TRY IT
Would you retype each of the records exactly as shown?

THE RECORDS
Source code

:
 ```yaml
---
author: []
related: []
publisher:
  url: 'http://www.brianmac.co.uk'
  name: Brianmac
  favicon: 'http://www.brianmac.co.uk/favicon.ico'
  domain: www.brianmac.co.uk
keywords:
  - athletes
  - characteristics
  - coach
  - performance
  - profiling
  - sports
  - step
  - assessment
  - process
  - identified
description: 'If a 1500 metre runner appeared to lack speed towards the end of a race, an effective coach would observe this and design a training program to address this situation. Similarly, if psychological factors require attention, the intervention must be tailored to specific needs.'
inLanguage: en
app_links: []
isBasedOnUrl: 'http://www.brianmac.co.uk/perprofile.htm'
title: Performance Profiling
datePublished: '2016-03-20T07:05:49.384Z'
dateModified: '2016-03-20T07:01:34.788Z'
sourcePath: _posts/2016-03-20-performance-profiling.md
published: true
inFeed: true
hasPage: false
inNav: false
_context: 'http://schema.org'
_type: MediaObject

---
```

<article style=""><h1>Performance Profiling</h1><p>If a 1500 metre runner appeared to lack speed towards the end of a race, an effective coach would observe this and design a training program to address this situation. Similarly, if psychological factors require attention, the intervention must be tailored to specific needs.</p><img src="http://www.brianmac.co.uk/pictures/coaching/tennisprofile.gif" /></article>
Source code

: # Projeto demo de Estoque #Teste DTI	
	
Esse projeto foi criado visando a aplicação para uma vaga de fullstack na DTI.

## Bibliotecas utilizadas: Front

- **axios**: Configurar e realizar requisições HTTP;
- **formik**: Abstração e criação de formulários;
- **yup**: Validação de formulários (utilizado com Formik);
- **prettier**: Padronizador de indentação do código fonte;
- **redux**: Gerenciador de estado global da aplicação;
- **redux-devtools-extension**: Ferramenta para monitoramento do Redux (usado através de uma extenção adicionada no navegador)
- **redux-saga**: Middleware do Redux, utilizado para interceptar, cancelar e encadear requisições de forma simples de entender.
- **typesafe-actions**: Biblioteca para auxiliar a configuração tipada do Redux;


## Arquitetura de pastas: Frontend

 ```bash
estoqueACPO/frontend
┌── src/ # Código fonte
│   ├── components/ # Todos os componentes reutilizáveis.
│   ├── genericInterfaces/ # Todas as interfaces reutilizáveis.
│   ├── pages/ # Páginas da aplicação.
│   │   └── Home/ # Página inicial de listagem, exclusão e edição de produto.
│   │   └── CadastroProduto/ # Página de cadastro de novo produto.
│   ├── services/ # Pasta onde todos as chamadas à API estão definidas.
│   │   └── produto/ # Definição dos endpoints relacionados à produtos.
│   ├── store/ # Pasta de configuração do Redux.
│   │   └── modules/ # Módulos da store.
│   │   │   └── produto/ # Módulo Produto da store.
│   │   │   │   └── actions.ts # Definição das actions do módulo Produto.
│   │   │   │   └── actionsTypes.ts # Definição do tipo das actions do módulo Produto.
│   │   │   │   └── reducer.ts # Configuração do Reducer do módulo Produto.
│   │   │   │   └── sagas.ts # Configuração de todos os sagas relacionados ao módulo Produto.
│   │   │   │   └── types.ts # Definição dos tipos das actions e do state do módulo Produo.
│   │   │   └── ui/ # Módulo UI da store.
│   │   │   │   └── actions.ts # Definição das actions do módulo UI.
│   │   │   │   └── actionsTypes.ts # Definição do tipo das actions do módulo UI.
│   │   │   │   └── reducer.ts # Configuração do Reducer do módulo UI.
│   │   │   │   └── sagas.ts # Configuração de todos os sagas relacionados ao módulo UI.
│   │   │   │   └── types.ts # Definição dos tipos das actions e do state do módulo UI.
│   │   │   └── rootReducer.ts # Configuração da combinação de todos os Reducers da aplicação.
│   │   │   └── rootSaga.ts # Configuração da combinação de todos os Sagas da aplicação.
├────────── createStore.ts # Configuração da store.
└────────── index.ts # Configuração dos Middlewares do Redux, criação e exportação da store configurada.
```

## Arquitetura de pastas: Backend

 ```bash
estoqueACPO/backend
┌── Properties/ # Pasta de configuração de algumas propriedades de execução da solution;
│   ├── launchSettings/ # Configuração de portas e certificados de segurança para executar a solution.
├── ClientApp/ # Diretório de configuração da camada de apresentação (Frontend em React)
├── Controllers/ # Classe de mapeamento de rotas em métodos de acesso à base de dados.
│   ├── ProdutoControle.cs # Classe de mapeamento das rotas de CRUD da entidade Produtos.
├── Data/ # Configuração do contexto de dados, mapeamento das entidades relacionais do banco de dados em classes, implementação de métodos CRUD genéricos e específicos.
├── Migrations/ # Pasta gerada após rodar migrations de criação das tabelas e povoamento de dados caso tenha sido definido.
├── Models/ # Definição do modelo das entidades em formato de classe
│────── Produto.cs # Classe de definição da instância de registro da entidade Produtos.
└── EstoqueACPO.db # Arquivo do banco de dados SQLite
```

PROBLEM SOLUTION
Source code

:
 ```yaml
---
author: []
related: []
publisher:
  url: 'http://www.brianmac.co.uk'
  name: Brianmac
  favicon: 'http://www.brianmac.co.uk/favicon.ico'
  domain: www.brianmac.co.uk
keywords:
  - athletes
  - characteristics
  - coach
  - performance
  - profiling
  - sports
  - step
  - assessment
  - process
  - identified
description: 'If a 1500 metre runner appeared to lack speed towards the end of a race, an effective coach would observe this and design a training program to address this situation. Similarly, if psychological factors require attention, the intervention must be tailored to specific needs.'
inLanguage: en
app_links: []
isBasedOnUrl: 'http://www.brianmac.co.uk/perprofile.htm'
title: Performance Profiling
datePublished: '2016-03-20T07:05:49.384Z'
dateModified: '2016-03-20T07:01:34.788Z'
sourcePath: _posts/2016-03-20-performance-profiling.md
published: true
inFeed: true
hasPage: false
inNav: false
_context: 'http://schema.org'
_type: MediaObject

---
```

<article style=""><h1>Performance Profiling</h1><p>If a 1500 metre runner appeared to lack speed towards the end of a race, an effective coach would observe this and design a training program to address this situation. Similarly, if psychological factors require attention, the intervention must be tailored to specific needs.</p><img src="http://www.brianmac.co.uk/pictures/coaching/tennisprofile.gif" /></article>
Source code

: # Projeto demo de Estoque #Teste DTI	
	
Esse projeto foi criado visando a aplicação para uma vaga de fullstack na DTI.

## Bibliotecas utilizadas: Front

- **axios**: Configurar e realizar requisições HTTP;
- **formik**: Abstração e criação de formulários;
- **yup**: Validação de formulários (utilizado com Formik);
- **prettier**: Padronizador de indentação do código fonte;
- **redux**: Gerenciador de estado global da aplicação;
- **redux-devtools-extension**: Ferramenta para monitoramento do Redux (usado através de uma extenção adicionada no navegador)
- **redux-saga**: Middleware do Redux, utilizado para interceptar, cancelar e encadear requisições de forma simples de entender.
- **typesafe-actions**: Biblioteca para auxiliar a configuração tipada do Redux;


## Arquitetura de pastas: Frontend

 ```bash
estoqueACPO/frontend
┌── src/ # Código fonte
│   ├── components/ # Todos os componentes reutilizáveis.
│   ├── genericInterfaces/ # Todas as interfaces reutilizáveis.
│   ├── pages/ # Páginas da aplicação.
│   │   └── Home/ # Página inicial de listagem, exclusão e edição de produto.
│   │   └── CadastroProduto/ # Página de cadastro de novo produto.
│   ├── services/ # Pasta onde todos as chamadas à API estão definidas.
│   │   └── produto/ # Definição dos endpoints relacionados à produtos.
│   ├── store/ # Pasta de configuração do Redux.
│   │   └── modules/ # Módulos da store.
│   │   │   └── produto/ # Módulo Produto da store.
│   │   │   │   └── actions.ts # Definição das actions do módulo Produto.
│   │   │   │   └── actionsTypes.ts # Definição do tipo das actions do módulo Produto.
│   │   │   │   └── reducer.ts # Configuração do Reducer do módulo Produto.
│   │   │   │   └── sagas.ts # Configuração de todos os sagas relacionados ao módulo Produto.
│   │   │   │   └── types.ts # Definição dos tipos das actions e do state do módulo Produo.
│   │   │   └── ui/ # Módulo UI da store.
│   │   │   │   └── actions.ts # Definição das actions do módulo UI.
│   │   │   │   └── actionsTypes.ts # Definição do tipo das actions do módulo UI.
│   │   │   │   └── reducer.ts # Configuração do Reducer do módulo UI.
│   │   │   │   └── sagas.ts # Configuração de todos os sagas relacionados ao módulo UI.
│   │   │   │   └── types.ts # Definição dos tipos das actions e do state do módulo UI.
│   │   │   └── rootReducer.ts # Configuração da combinação de todos os Reducers da aplicação.
│   │   │   └── rootSaga.ts # Configuração da combinação de todos os Sagas da aplicação.
├────────── createStore.ts # Configuração da store.
└────────── index.ts # Configuração dos Middlewares do Redux, criação e exportação da store configurada.
```

## Arquitetura de pastas: Backend

 ```bash
estoqueACPO/backend
┌── Properties/ # Pasta de configuração de algumas propriedades de execução da solution;
│   ├── launchSettings/ # Configuração de portas e certificados de segurança para executar a solution.
├── ClientApp/ # Diretório de configuração da camada de apresentação (Frontend em React)
├── Controllers/ # Classe de mapeamento de rotas em métodos de acesso à base de dados.
│   ├── ProdutoControle.cs # Classe de mapeamento das rotas de CRUD da entidade Produtos.
├── Data/ # Configuração do contexto de dados, mapeamento das entidades relacionais do banco de dados em classes, implementação de métodos CRUD genéricos e específicos.
├── Migrations/ # Pasta gerada após rodar migrations de criação das tabelas e povoamento de dados caso tenha sido definido.
├── Models/ # Definição do modelo das entidades em formato de classe
│────── Produto.cs # Classe de definição da instância de registro da entidade Produtos.
└── EstoqueACPO.db # Arquivo do banco de dados SQLite
```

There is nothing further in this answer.